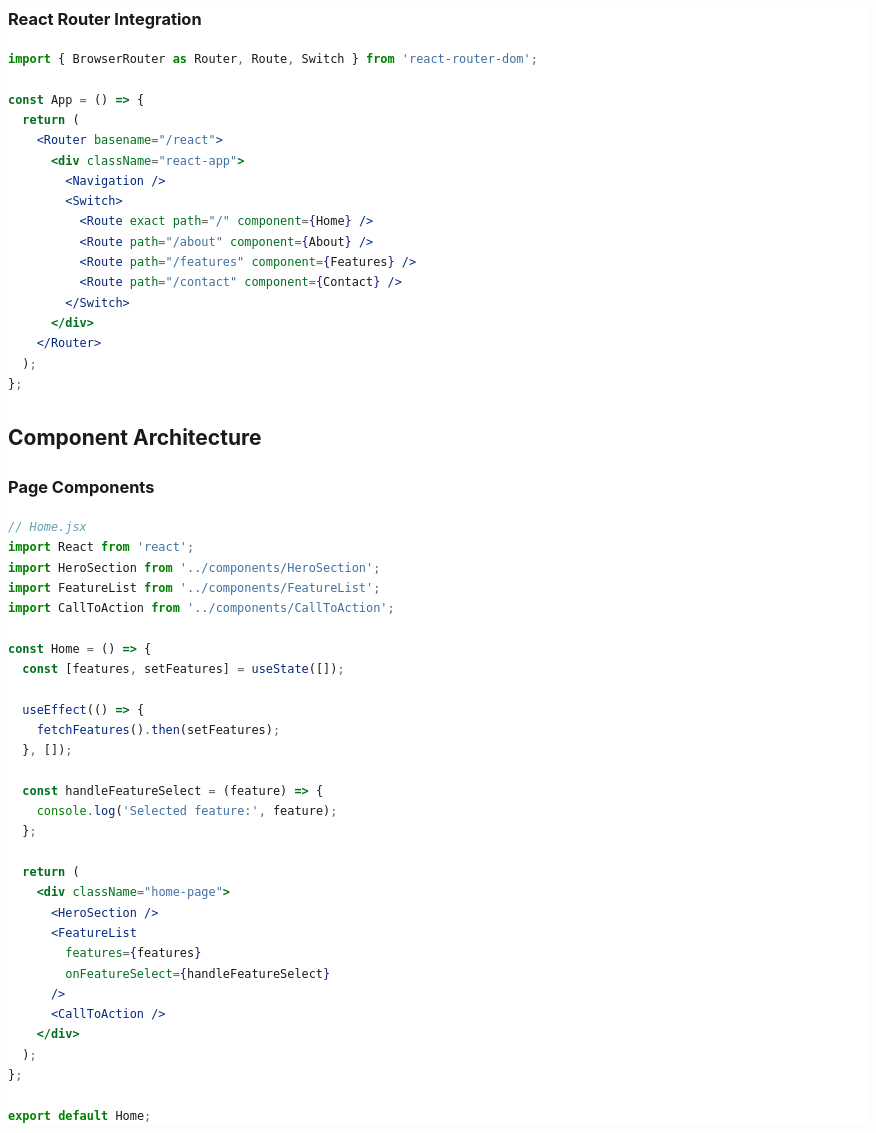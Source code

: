 ### React Router Integration
```jsx
import { BrowserRouter as Router, Route, Switch } from 'react-router-dom';

const App = () => {
  return (
    <Router basename="/react">
      <div className="react-app">
        <Navigation />
        <Switch>
          <Route exact path="/" component={Home} />
          <Route path="/about" component={About} />
          <Route path="/features" component={Features} />
          <Route path="/contact" component={Contact} />
        </Switch>
      </div>
    </Router>
  );
};
```

## Component Architecture

### Page Components
```jsx
// Home.jsx
import React from 'react';
import HeroSection from '../components/HeroSection';
import FeatureList from '../components/FeatureList';
import CallToAction from '../components/CallToAction';

const Home = () => {
  const [features, setFeatures] = useState([]);

  useEffect(() => {
    fetchFeatures().then(setFeatures);
  }, []);

  const handleFeatureSelect = (feature) => {
    console.log('Selected feature:', feature);
  };

  return (
    <div className="home-page">
      <HeroSection />
      <FeatureList 
        features={features} 
        onFeatureSelect={handleFeatureSelect} 
      />
      <CallToAction />
    </div>
  );
};

export default Home;
```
::::::
DESCRIPTION OF THE TASK:
Search the data for the string "Router" and copy each line where it appears.

RESULT FOR THIS EXERCISE:
: ### React Router Integration
import { BrowserRouter as Router, Route, Switch } from 'react-router-dom';
    <Router basename="/react">
    </Router>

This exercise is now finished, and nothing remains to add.